- _Your instructions_
Some lines in the material below hold the word "Blog". Copy all of them.

- _Stored data_
____

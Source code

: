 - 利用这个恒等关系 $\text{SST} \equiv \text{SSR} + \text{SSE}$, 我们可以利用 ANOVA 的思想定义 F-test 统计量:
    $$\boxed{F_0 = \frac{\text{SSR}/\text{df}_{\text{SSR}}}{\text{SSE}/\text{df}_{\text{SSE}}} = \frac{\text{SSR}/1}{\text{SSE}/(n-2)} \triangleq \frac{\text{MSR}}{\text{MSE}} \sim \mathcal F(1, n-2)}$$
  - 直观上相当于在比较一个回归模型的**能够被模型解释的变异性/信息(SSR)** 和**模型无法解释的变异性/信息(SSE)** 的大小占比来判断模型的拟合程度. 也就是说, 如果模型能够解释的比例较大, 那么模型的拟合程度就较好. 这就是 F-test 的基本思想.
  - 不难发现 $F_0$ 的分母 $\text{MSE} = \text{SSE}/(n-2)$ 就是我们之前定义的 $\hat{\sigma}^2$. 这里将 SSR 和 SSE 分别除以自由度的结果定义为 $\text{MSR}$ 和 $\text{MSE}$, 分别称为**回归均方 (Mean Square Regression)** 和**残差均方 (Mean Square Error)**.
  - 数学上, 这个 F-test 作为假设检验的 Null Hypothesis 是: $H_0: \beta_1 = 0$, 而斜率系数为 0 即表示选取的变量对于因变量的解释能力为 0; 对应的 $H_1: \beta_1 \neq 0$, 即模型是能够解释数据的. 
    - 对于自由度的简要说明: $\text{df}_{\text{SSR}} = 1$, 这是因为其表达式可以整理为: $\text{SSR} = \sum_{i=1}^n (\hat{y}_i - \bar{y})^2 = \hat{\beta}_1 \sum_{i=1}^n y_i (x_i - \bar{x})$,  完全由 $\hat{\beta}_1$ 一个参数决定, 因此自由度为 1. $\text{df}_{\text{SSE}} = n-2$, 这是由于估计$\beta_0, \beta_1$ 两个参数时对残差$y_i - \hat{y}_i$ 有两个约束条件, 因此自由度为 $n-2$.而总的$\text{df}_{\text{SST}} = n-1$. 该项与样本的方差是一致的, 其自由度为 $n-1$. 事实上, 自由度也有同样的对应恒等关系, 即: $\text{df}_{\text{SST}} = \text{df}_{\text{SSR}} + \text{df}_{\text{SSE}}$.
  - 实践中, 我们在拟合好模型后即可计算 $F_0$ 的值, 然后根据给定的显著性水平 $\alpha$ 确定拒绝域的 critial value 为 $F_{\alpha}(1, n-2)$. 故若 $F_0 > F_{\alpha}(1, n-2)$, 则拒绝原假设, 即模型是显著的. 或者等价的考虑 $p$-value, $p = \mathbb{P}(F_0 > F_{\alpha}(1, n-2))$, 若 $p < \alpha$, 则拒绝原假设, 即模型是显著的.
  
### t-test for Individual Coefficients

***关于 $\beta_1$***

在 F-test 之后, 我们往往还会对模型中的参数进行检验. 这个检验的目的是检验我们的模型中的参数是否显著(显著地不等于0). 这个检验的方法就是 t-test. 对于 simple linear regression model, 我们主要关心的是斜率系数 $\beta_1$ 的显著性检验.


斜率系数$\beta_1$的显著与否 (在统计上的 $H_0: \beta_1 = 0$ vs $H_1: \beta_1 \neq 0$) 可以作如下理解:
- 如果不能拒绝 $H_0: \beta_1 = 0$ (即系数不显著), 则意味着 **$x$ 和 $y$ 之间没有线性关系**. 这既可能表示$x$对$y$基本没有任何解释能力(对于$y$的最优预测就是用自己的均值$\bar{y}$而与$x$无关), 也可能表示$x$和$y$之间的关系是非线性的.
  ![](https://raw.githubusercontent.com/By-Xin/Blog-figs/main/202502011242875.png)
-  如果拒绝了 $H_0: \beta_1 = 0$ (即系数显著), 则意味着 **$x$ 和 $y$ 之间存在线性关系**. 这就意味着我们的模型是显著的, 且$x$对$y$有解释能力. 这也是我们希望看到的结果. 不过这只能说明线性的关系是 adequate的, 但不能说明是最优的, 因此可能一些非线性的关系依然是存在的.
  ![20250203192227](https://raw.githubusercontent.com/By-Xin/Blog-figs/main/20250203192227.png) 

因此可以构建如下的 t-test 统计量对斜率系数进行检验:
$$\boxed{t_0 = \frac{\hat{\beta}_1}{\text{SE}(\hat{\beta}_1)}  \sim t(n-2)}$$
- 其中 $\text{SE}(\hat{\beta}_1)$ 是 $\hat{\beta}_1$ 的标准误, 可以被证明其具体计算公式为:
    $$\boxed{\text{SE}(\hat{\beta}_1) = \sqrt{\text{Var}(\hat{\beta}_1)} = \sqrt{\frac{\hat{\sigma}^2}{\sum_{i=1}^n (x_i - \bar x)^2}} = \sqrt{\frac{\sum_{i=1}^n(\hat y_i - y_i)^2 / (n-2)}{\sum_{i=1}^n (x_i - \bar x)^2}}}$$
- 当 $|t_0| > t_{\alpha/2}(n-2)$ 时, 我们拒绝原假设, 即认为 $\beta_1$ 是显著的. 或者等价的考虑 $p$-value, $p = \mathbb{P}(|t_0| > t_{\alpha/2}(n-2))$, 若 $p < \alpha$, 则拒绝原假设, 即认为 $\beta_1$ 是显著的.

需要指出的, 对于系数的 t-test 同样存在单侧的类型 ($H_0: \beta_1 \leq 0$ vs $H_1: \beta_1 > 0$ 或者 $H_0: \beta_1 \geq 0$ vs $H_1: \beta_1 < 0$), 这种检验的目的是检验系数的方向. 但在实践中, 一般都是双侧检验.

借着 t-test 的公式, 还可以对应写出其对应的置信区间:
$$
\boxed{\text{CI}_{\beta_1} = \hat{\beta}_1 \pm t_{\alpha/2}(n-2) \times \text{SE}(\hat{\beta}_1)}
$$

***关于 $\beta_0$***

____

- _Solution to the exercise_
  ![](https://raw.githubusercontent.com/By-Xin/Blog-figs/main/202502011242875.png)
  ![20250203192227](https://raw.githubusercontent.com/By-Xin/Blog-figs/main/20250203192227.png) 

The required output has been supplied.